Stored data entries:
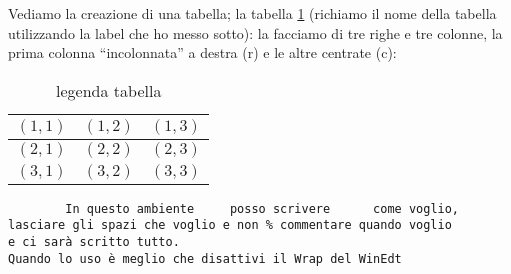 \subsubsection{}
Vediamo la creazione di una tabella; la tabella \ref{tab:uno}
(richiamo il nome della tabella utilizzando la label che ho messo sotto):
la facciamo di tre righe e tre colonne, la prima colonna
``incolonnata'' a destra (r) e le altre centrate (c):\\
\begin{table}[h]                        %
\begin{center}                          %
\begin{tabular}{r|c|c}                  %
\hline \hline                           %
$(1,1)$ & $(1,2)$ & $(1,3)$\\           %
\hline                                  %
$(2,1)$ & $(2,2)$ & $(2,3)$\\           %
\hline                                  %
$(3,1)$ & $(3,2)$ & $(3,3)$\\
\hline \hline                           %
\end{tabular}
\caption[legenda elenco tabelle]{legenda tabella}\label{tab:uno}
\end{center}
\end{table}
\begin{verbatim}
        In questo ambiente     posso scrivere      come voglio,
lasciare gli spazi che voglio e non % commentare quando voglio
e ci sarà scritto tutto.
Quando lo uso è meglio che disattivi il Wrap del WinEdt
\end{verbatim}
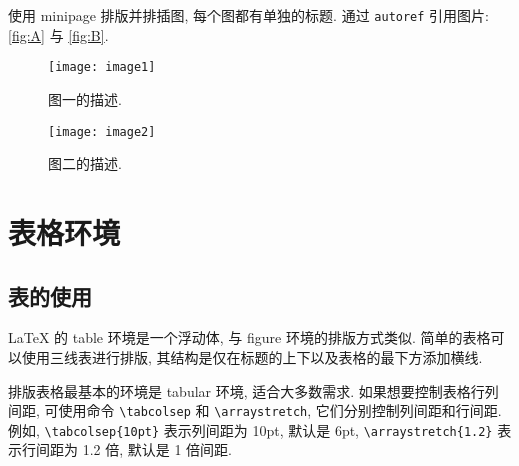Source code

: \documentclass[openany,twoside,12pt]{book}
\theoremstyle{plain}
\begin{document}
使用 minipage 排版并排插图, 每个图都有单独的标题. 通过 \verb|autoref| 引用图片: \autoref{fig:A} 与 \autoref{fig:B}.
\begin{figure}[htp!]
\begin{minipage}[t]{0.48\linewidth}
  \centering
  \texttt{[image: image1]}
  \caption{图一的描述.}
  \label{fig:A}
\end{minipage}
\hfill
\begin{minipage}[t]{0.48\linewidth}
\centering
   \texttt{[image: image2]}
   \caption{图二的描述.}
   \label{fig:B}
\end{minipage}
\end{figure}





\chapter{表格环境}

\section{表的使用}

LaTeX 的 table 环境是一个浮动体, 与 figure 环境的排版方式类似. 简单的表格可以使用三线表进行排版, 其结构是仅在标题的上下以及表格的最下方添加横线.

排版表格最基本的环境是 tabular 环境, 适合大多数需求. 如果想要控制表格行列间距, 可使用命令 \verb|\tabcolsep| 和 \verb|\arraystretch|, 它们分别控制列间距和行间距. 例如, \verb|\tabcolsep{10pt}| 表示列间距为 10pt, 默认是 6pt,  \verb|\arraystretch{1.2}| 表示行间距为 1.2 倍, 默认是 1 倍间距.
\end{document}
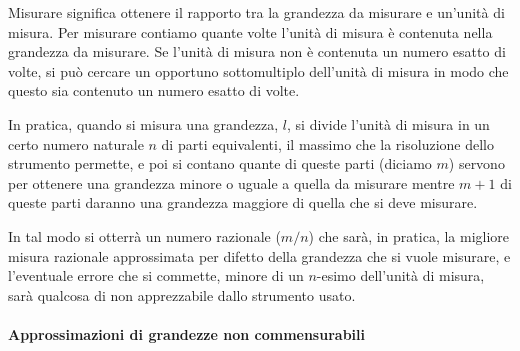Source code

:Misurare significa ottenere il rapporto tra la grandezza da misurare e 
un'unità di misura.
Per misurare contiamo quante volte l'unità di misura è contenuta nella 
grandezza da misurare.
Se l'unità di misura non è contenuta un numero esatto di volte, si può 
cercare un opportuno sottomultiplo dell'unità di misura in modo che questo 
sia contenuto un numero esatto di volte. 

In pratica, quando si misura una grandezza, \(l\), si divide l'unità di 
misura in un certo numero naturale \(n\) di parti equivalenti, il massimo che 
la risoluzione dello strumento permette,
e poi si contano quante di queste parti (diciamo \(m\)) servono per ottenere 
una grandezza minore o uguale a quella da misurare mentre \(m+1\) di queste 
parti daranno una grandezza maggiore di quella che si deve misurare.


In tal modo si otterrà un numero razionale (\(m/n\)) che sarà, in pratica, 
la migliore misura razionale approssimata per difetto della grandezza che si 
vuole misurare, e l'eventuale errore che si commette, minore di un 
\(n\)-esimo dell'unità di misura, sarà qualcosa di non apprezzabile dallo 
strumento usato.

\vspace{.4em}

\paragraph{Approssimazioni di grandezze non commensurabili}

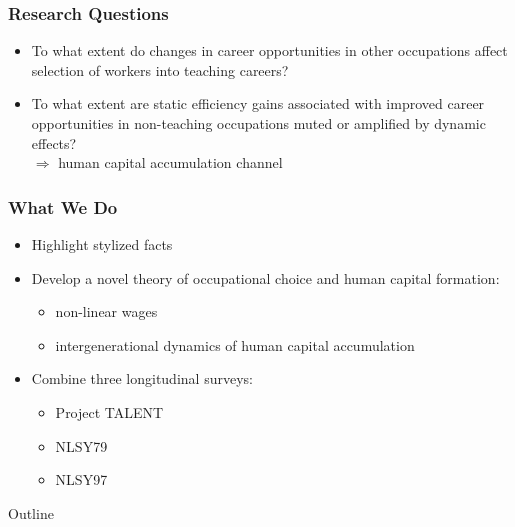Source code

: \documentclass[11pt]{beamer}
\begin{document}
	\begin{frame}
		\frametitle{Research Questions}
		\vfill
		\begin{itemize}
			\item To what extent do changes in career opportunities in other occupations affect selection of workers into teaching careers?
			\vfill
			\item To what extent are static efficiency gains associated with improved career opportunities in non-teaching occupations muted or amplified by dynamic effects?\\
			$\Rightarrow$ human capital accumulation channel
		\end{itemize}
		\vfill
	\end{frame}
	
	\begin{frame}
		\frametitle{What We Do}
		\vfill
		\begin{itemize}
			\item Highlight stylized facts
			\vfill
			\item Develop a novel theory of occupational choice and human capital formation: 
			\begin{itemize}
				\item[$\circ$] non-linear wages %
				\item[$\circ$] intergenerational dynamics of human capital accumulation
			\end{itemize}
			\vfill
			\item Combine three longitudinal surveys: 
			\begin{itemize}
				\item[$\circ$] Project TALENT
				\item[$\circ$] NLSY79
				\item[$\circ$] NLSY97
            \end{itemize}
		\end{itemize}
		\vfill
	\end{frame}

 \begin{frame}{Outline}
\tableofcontents{}
\end{frame}
\end{document}
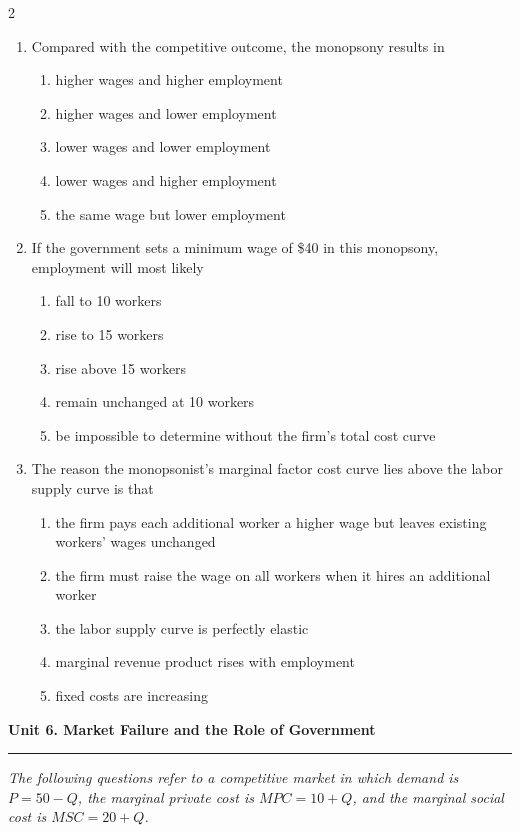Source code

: \documentclass[10pt]{article}
\newenvironment{choiceslist}
  {\begin{enumerate}[label=(\Alph*), leftmargin=1.6em, itemsep=0.12em, topsep=0.18em, parsep=0pt]}
  {\end{enumerate}}
\newenvironment{stimulus}
  {\begin{center}\begin{minipage}{0.96\columnwidth}\footnotesize\itshape\setlength{\tabcolsep}{3pt}\renewcommand{\arraystretch}{0.96}}
  {\end{minipage}\end{center}}
\newcommand{\unitheader}[2]{%
  \vspace{0.35em}
  {\large\bfseries Unit #1. #2\par}
  \vspace{0.2em}
  \hrule
  \vspace{0.45em}
}
\begin{document}
\begin{multicols*}{2}
\begin{enumerate}[resume*=apq, leftmargin=*, itemsep=0.85em, topsep=0.2em, parsep=0pt]
\begin{choiceslist}
\item 20 workers and \$40
\end{choiceslist}
\item Compared with the competitive outcome, the monopsony results in
\begin{choiceslist}
\item higher wages and higher employment
\item higher wages and lower employment
\item lower wages and lower employment
\item lower wages and higher employment
\item the same wage but lower employment
\end{choiceslist}
\item If the government sets a minimum wage of \$40 in this monopsony, employment will most likely
\begin{choiceslist}
\item fall to 10 workers
\item rise to 15 workers
\item rise above 15 workers
\item remain unchanged at 10 workers
\item be impossible to determine without the firm's total cost curve
\end{choiceslist}
\item The reason the monopsonist's marginal factor cost curve lies above the labor supply curve is that
\begin{choiceslist}
\item the firm pays each additional worker a higher wage but leaves existing workers' wages unchanged
\item the firm must raise the wage on all workers when it hires an additional worker
\item the labor supply curve is perfectly elastic
\item marginal revenue product rises with employment
\item fixed costs are increasing
\end{choiceslist}
\end{enumerate}
\unitheader{6}{Market Failure and the Role of Government}
\begin{stimulus}
The following questions refer to a competitive market in which demand is $P = 50 - Q$, the marginal private cost is $MPC = 10 + Q$, and the marginal social cost is $MSC = 20 + Q$.
\end{stimulus}
\begin{enumerate}[resume*=apq, leftmargin=*, itemsep=0.85em, topsep=0.2em, parsep=0pt]

\end{enumerate}
\end{multicols*}
\end{document}
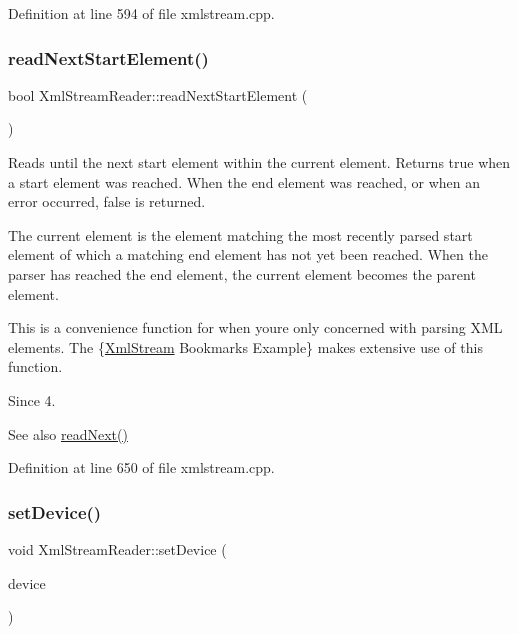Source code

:Definition at line 594 of file xmlstream.\+cpp.

\mbox{\label{class_xml_stream_reader_acc156ff248a564ada18939f9382e0b05}} 
\subsubsection{\texorpdfstring{read\+Next\+Start\+Element()}{readNextStartElement()}}
{\footnotesize\ttfamily bool Xml\+Stream\+Reader\+::read\+Next\+Start\+Element (\begin{DoxyParamCaption}{ }\end{DoxyParamCaption})}

Reads until the next start element within the current element. Returns {\ttfamily true} when a start element was reached. When the end element was reached, or when an error occurred, false is returned.

The current element is the element matching the most recently parsed start element of which a matching end element has not yet been reached. When the parser has reached the end element, the current element becomes the parent element.

This is a convenience function for when you\textquotesingle{}re only concerned with parsing X\+ML elements. The \{\hyperlink{class_xml_stream}{Xml\+Stream} Bookmarks Example\} makes extensive use of this function.

\begin{DoxySince}{Since}
4. 
\end{DoxySince}
\begin{DoxySeeAlso}{See also}
\hyperlink{class_xml_stream_reader_adb18e6f9842e9b470cde16385732ad84}{read\+Next()} 
\end{DoxySeeAlso}


Definition at line 650 of file xmlstream.\+cpp.

\mbox{\label{class_xml_stream_reader_a0d166c5c7814d44a0015a82f0500cee5}} 
\subsubsection{\texorpdfstring{set\+Device()}{setDevice()}}
{\footnotesize\ttfamily void Xml\+Stream\+Reader\+::set\+Device (\begin{DoxyParamCaption}\item[{Q\+I\+O\+Device $\ast$}]{device }\end{DoxyParamCaption})}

## Your objective
From the data, work out how many lines include the word "quella"; the reply is that number and nothing else.

## Task output
2